You can know if this function is called from memory callback. You can
probably also know if you're in the process of starting the device. The
solution seems clear to me - check both? :)
Hmm.. You didn't get my point. :(
I mean a lock within virtio driver is needed by virtio-user
to avoid the race condition between the virtio-user device
start and the virtio-user memory event callback (e.g. about
the device state change). And to iterate the memseg lists,
a lock within memory subsystem will be taken. So in both of
the virtio device start and memory event handling, there are
two locks will be taken -- And we need to take these locks
in correct order to avoid deadlock, and it requires us to
have a way to take the lock for rte_memseg_*_thread_unsafe()
in callers.
I'm afraid i'm still not getting your point :(
You know that you can either get called from memory callback, or not
from memory callback. Both of these times, the virtio device is locked.

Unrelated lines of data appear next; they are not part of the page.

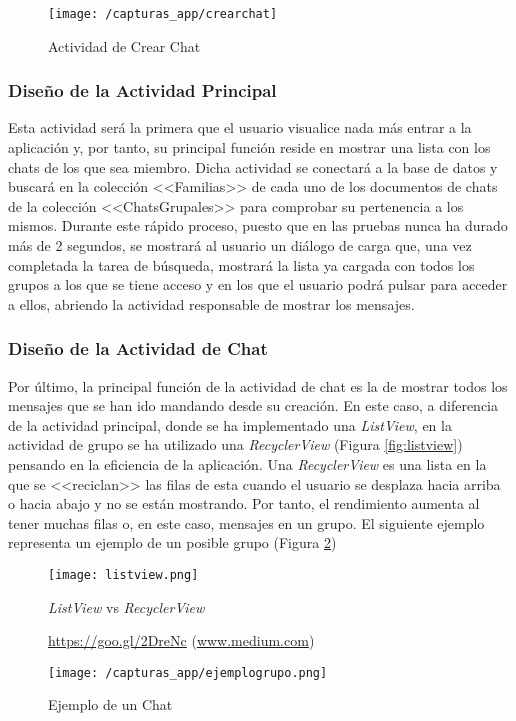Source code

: \begin{figure}[!h]
	\begin{center}
		\texttt{[image: /capturas\_app/crearchat]}
		\caption{Actividad de Crear Chat}
		\label{fig:creargrupo}
	\end{center}
\end{figure}

\newpage

\subsubsection{Diseño de la Actividad Principal}
Esta actividad será la primera que el usuario visualice nada más entrar a la aplicación y, por tanto, su principal función reside en mostrar una lista con los chats de los que sea miembro. Dicha actividad se conectará a la base de datos y buscará en la colección <<Familias>> de cada uno de los documentos de chats de la colección <<ChatsGrupales>> para comprobar su pertenencia a los mismos. Durante este rápido proceso, puesto que en las pruebas nunca ha durado más de 2 segundos, se mostrará al usuario un diálogo de carga que, una vez completada la tarea de búsqueda, mostrará la lista ya cargada con todos los grupos a los que se tiene acceso y en los que el usuario podrá pulsar para acceder a ellos, abriendo la actividad responsable de mostrar los mensajes.

\subsubsection{Diseño de la Actividad de Chat}
Por último, la principal función de la actividad de chat es la de mostrar todos los mensajes que se han ido mandando desde su creación. En este caso, a diferencia de la actividad principal, donde se ha implementado una \textit{ListView}, en la actividad de grupo se ha utilizado una \textit{RecyclerView} (Figura \ref{fig:listview}) pensando en la eficiencia de la aplicación. Una \textit{RecyclerView} es una lista en la que se <<reciclan>> las filas de esta cuando el usuario se desplaza hacia arriba o hacia abajo y no se están mostrando. Por tanto, el rendimiento aumenta al tener muchas filas o, en este caso, mensajes en un grupo. El siguiente ejemplo representa un ejemplo de un posible grupo (Figura \ref{fig:ejemplogrupo}) 

\begin{figure}[!h]
	\centering
	\begin{minipage}{.5\textwidth}
		\centering
		\texttt{[image: listview.png]}
		\caption{\textit{ListView} vs \textit{RecyclerView}}
		\label{fig:listview}{\url{https://goo.gl/2DreNc} (\url{www.medium.com})}
	\end{minipage}%
	\begin{minipage}{.5\textwidth}
		\centering
		\texttt{[image: /capturas\_app/ejemplogrupo.png]}
		\caption{Ejemplo de un Chat}
		\label{fig:ejemplogrupo}
	\end{minipage}
\end{figure}

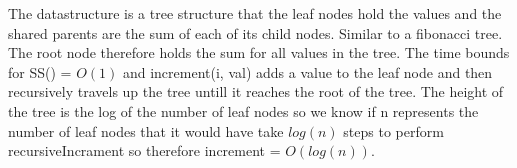\documentclass[11pt]{article}
\begin{document}
        The datastructure is a tree structure that the leaf nodes hold the values and the shared parents are the sum of each of its
        child nodes. Similar to a fibonacci tree. The root node therefore holds the sum for all values in the tree. 
        The time bounds for SS() = $ O(1) $ and increment(i, val) adds a value to the leaf node and then recursively
        travels up the tree untill it reaches the root of the tree. The height of the tree is the log of the number of leaf nodes
        so we know if n represents the number of leaf nodes that it would have take $ log(n) $ steps to perform recursiveIncrament so 
        therefore increment = $ O(log(n)) $.

    
\end{document}
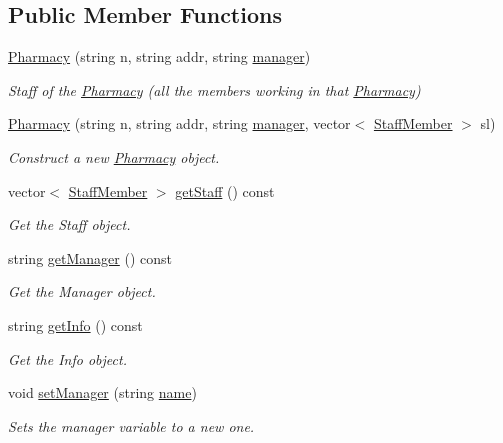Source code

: \subsection*{Public Member Functions}
\begin{DoxyCompactItemize}
\item 
\hyperlink{classPharmacy_ad12ac7a309d2e77742508ecc7bee4453}{Pharmacy} (string n, string addr, string \hyperlink{classPharmacy_a620e101128be08b27f4401d53cfc39e6}{manager})
\begin{DoxyCompactList}\small\item\em Staff of the \hyperlink{classPharmacy}{Pharmacy} (all the members working in that \hyperlink{classPharmacy}{Pharmacy}) \end{DoxyCompactList}\item 
\hyperlink{classPharmacy_adb2b31d515bdf655ac3a952320a09680}{Pharmacy} (string n, string addr, string \hyperlink{classPharmacy_a620e101128be08b27f4401d53cfc39e6}{manager}, vector$<$ \hyperlink{classStaffMember}{Staff\+Member} $>$ sl)
\begin{DoxyCompactList}\small\item\em Construct a new \hyperlink{classPharmacy}{Pharmacy} object. \end{DoxyCompactList}\item 
vector$<$ \hyperlink{classStaffMember}{Staff\+Member} $>$ \hyperlink{classPharmacy_a030c21293a003be529663642a6825590}{get\+Staff} () const
\begin{DoxyCompactList}\small\item\em Get the Staff object. \end{DoxyCompactList}\item 
string \hyperlink{classPharmacy_acfa4217d82d6276e3e82991fdbb3fd13}{get\+Manager} () const
\begin{DoxyCompactList}\small\item\em Get the Manager object. \end{DoxyCompactList}\item 
string \hyperlink{classPharmacy_ac7e9631fe5f7e38e838a83a4118bbbf8}{get\+Info} () const
\begin{DoxyCompactList}\small\item\em Get the Info object. \end{DoxyCompactList}\item 
void \hyperlink{classPharmacy_a5c153e1ed72cfd0f824d43a1660c338d}{set\+Manager} (string \hyperlink{classEntity_afb45718695f537c330a463168616c262}{name})
\begin{DoxyCompactList}\small\item\em Sets the manager variable to a new one. \end{DoxyCompactList}\item 

\end{DoxyCompactItemize}
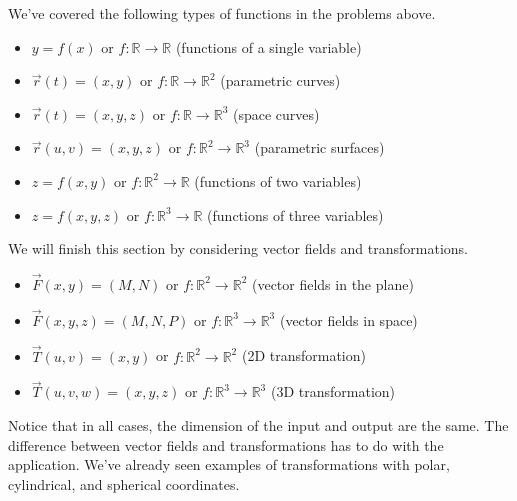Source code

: We've covered the following types of functions in the problems above.
\begin{itemize}
 \item $y=f(x)$ or $f\colon \mathbb{R}\to\mathbb{R}$ (functions of a single variable)
 \item $\vec r(t)=(x,y)$ or $f\colon \mathbb{R}\to\mathbb{R}^2$ (parametric curves)
 \item $\vec r(t)=(x,y,z)$ or $f\colon \mathbb{R}\to\mathbb{R}^3$ (space curves)
 \item $\vec r(u,v)=(x,y,z)$ or $f\colon \mathbb{R}^2\to\mathbb{R}^3$ (parametric surfaces)
 \item $z=f(x,y)$ or $f\colon \mathbb{R}^2\to\mathbb{R}$ (functions of two variables)
 \item $z=f(x,y,z)$ or $f\colon \mathbb{R}^3\to\mathbb{R}$ (functions of three variables)
\end{itemize}
We will finish this section by considering vector fields and transformations. 
\begin{itemize}
 \item $\vec F(x,y)=(M,N)$ or $f\colon \mathbb{R}^2\to\mathbb{R}^2$ (vector fields in the plane)
 \item $\vec F(x,y,z)=(M,N,P)$ or $f\colon \mathbb{R}^3\to\mathbb{R}^3$ (vector fields in space)
 \item $\vec T(u,v)=(x,y)$ or $f\colon \mathbb{R}^2\to\mathbb{R}^2$ (2D transformation)
 \item $\vec T(u,v,w)=(x,y,z)$ or $f\colon \mathbb{R}^3\to\mathbb{R}^3$ (3D transformation)
\end{itemize}
Notice that in all cases, the dimension of the input and output are the same. The difference between vector fields and transformations has to do with the application. We've already seen examples of transformations with polar, cylindrical, and spherical coordinates.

So, where does the race come from? You take out your device lock, and by
the time you need to iterate through memsegs, you know that you either
were or weren't called from memory callback, which means you can pick
either thread-safe or thread-unsafe version.
Can you please draw up a step-by-step example where race can happen that
cannot be solved the way i suggested above?
I.e.
thread 1 thread 2
do this
do that
For the benefit of public discussion, the following is result of our
internal discussion on this topic: the deadlock may happen because we
take virtio lock and hotplug lock in different order.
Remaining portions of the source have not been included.